感動をつくる人の原点|Season2 第24話 演出家の引き出し

演出家のアイデアは、どこから生まれてくるのだろう。
あらためて考えてみると、自分の「引き出し」には、本当にいろいろなものが入っているんだろうな、と思います。
宝塚で、演じたり、観てきた舞台。
ブロードウェイやラスベガスで出会った、想像を超えるようなショー。
でも、それだけではありません。
子どもの頃に見ていた喜劇やテレビ番組。
思わず笑ってしまった場面。
音楽やダンス。
旅先で見た景色や、何気なく目にした出来事。
考えてみれば、演出家になってから「引き出し」を作り始めたわけではありません。
演出のために、何かを集めていたわけでもありません。
ただ面白くて笑ったり、驚いたり、感動したり。
そんなものが、いつの間にか、自分の中に仕舞われていたのだと思います。
だからといって、作品を創る時、
「さて、引き出しの中から何か探してみよう。
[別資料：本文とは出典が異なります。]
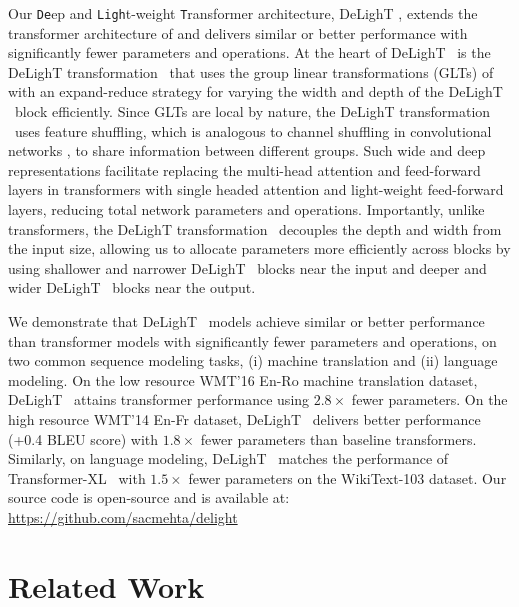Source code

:Our \texttt{De}ep and \texttt{Ligh}t-weight \texttt{T}ransformer architecture, DeLighT , extends the transformer architecture of \citet{vaswani2017attention} and delivers similar or better performance with significantly fewer parameters and operations. At the heart of DeLighT ~is the DeLighT transformation ~that uses the group linear transformations (GLTs) of \citet{mehta2018pyramidal} with an expand-reduce strategy for varying the width and depth of the DeLighT ~block efficiently. Since GLTs are local by nature, the DeLighT transformation ~uses feature shuffling, which is analogous to channel shuffling in convolutional networks \citep{zhang2018shufflenet}, to share information between different groups. Such wide and deep representations facilitate replacing the multi-head attention and feed-forward layers in transformers with single headed attention and light-weight feed-forward layers, reducing total network parameters and operations. Importantly, unlike transformers, the DeLighT transformation ~decouples the depth and width from the input size, allowing us to allocate parameters more efficiently across blocks by using shallower and narrower DeLighT ~blocks near the input and deeper and wider DeLighT ~blocks near the output.

We demonstrate that DeLighT ~models achieve similar or better performance than transformer models with significantly fewer parameters and operations, on two common sequence modeling tasks, (i) machine translation and (ii)  language modeling. On the low resource WMT'16 En-Ro machine translation dataset, DeLighT ~attains transformer performance using $2.8\times$ fewer parameters. On the high resource WMT'14 En-Fr dataset, DeLighT ~delivers better performance (+0.4 BLEU score) with $1.8\times$ fewer parameters than baseline transformers. Similarly, on language modeling, DeLighT ~matches the performance of  Transformer-XL~\citep{dai2019transformer} with $1.5\times$ fewer parameters on the WikiText-103 dataset. Our source code is open-source and is available at: \textcolor{blue}{\url{https://github.com/sacmehta/delight}}

\section{Related Work}
\label{sec:related_work}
」
そう考えているわけでもありません。
むしろ、アイデアは突然やってきます。
音楽の打ち合わせをしている時。
リハーサルをしている時。
お風呂に入っている時。
時には、夢の中でも。
「あっ、これだ!」
突然、何かが浮かぶ。
私は昔から、そんな瞬間を、
「神が降りてきた!」
と呼んでいました。(笑) もちろん、宗教的な意味ではありません。
どこからともなく突然アイデアが降ってきたように感じる。
私にとっては、そんな瞬間を表す言葉です。
「神が降りてくる」のは、時間も場所も選びません。
たとえば、あるクリスマスのショーを創っていた時のことです。
何気なくテレビをつけると、ニュースで運動会の大玉転がしが映っていました。
赤い大きな玉が、ゴロゴロと転がっていく。
それを見た瞬間、
「これだ!」
ステージでは、小さな白い雪玉を出演者が転がしていく。
その雪玉が舞台袖へ入ると、今度は大きくなった雪玉が転がってくる。
それを反対側の袖へ転がすと、次に現れるのは、さらに巨大な雪玉。
出演者たちは、びっくりして逃げていく。
テレビで何気なく見た大玉転がしが、そんな楽しいクリスマスのシーンに変わりました。
これも、私にとっては、
「神が降りてきた!」
瞬間のひとつでした。(笑)
振り返ってみても、
「あのアイデアは、何と何がつながって生まれたんだろう。」
そんなことを、私はあまり考えたことがありません。
でも、きっと私の中には、
これまで見てきたもの。
聞いてきたもの。
笑ったもの。
驚いたもの。
そして、心を動かされたもの。
そんなものが、知らないうちにたくさん引き出しに仕舞われていたのでしょう。
子どもの頃から今日まで。
何気なく過ごしてきた毎日の中で、少しずつ増えてきたもの。
そう考えると、
何でもない今日の出来事も、いつか新しい何かを生み出すために、知らないうちに、心のどこかに仕舞われていくのかもしれません。
読んでいただき ありがとうございました。